(Collected data)
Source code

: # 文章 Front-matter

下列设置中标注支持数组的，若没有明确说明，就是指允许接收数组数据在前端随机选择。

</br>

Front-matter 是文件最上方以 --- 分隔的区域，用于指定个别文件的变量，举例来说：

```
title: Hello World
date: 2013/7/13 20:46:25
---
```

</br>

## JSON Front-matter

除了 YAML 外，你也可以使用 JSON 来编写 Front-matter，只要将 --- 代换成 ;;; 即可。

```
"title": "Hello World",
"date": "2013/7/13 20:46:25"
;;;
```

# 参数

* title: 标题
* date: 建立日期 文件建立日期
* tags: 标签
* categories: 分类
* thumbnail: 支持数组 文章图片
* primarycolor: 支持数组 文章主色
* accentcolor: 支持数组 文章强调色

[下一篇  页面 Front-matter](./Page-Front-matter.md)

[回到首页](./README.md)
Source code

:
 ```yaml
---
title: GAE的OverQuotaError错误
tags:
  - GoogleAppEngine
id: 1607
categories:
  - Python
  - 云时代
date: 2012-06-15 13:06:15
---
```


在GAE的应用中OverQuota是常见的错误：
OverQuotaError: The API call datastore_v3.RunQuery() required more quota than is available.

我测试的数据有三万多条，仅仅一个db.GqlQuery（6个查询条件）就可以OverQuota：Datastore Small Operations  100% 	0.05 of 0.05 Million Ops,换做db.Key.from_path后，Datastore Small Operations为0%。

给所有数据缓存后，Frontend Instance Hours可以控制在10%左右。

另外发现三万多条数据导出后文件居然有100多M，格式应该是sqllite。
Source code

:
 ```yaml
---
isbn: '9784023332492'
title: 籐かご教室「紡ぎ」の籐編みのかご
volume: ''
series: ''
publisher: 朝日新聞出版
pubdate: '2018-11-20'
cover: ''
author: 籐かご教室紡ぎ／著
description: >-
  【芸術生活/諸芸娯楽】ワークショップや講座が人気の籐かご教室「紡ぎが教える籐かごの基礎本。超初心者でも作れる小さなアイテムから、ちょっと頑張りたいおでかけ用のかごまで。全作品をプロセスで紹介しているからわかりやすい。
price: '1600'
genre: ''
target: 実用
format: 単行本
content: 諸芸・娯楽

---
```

• Aim of the exercise
Apply a filter for "World" to the data above, then copy each line that matches.

• Output of the exercise
title: Hello World
"title": "Hello World",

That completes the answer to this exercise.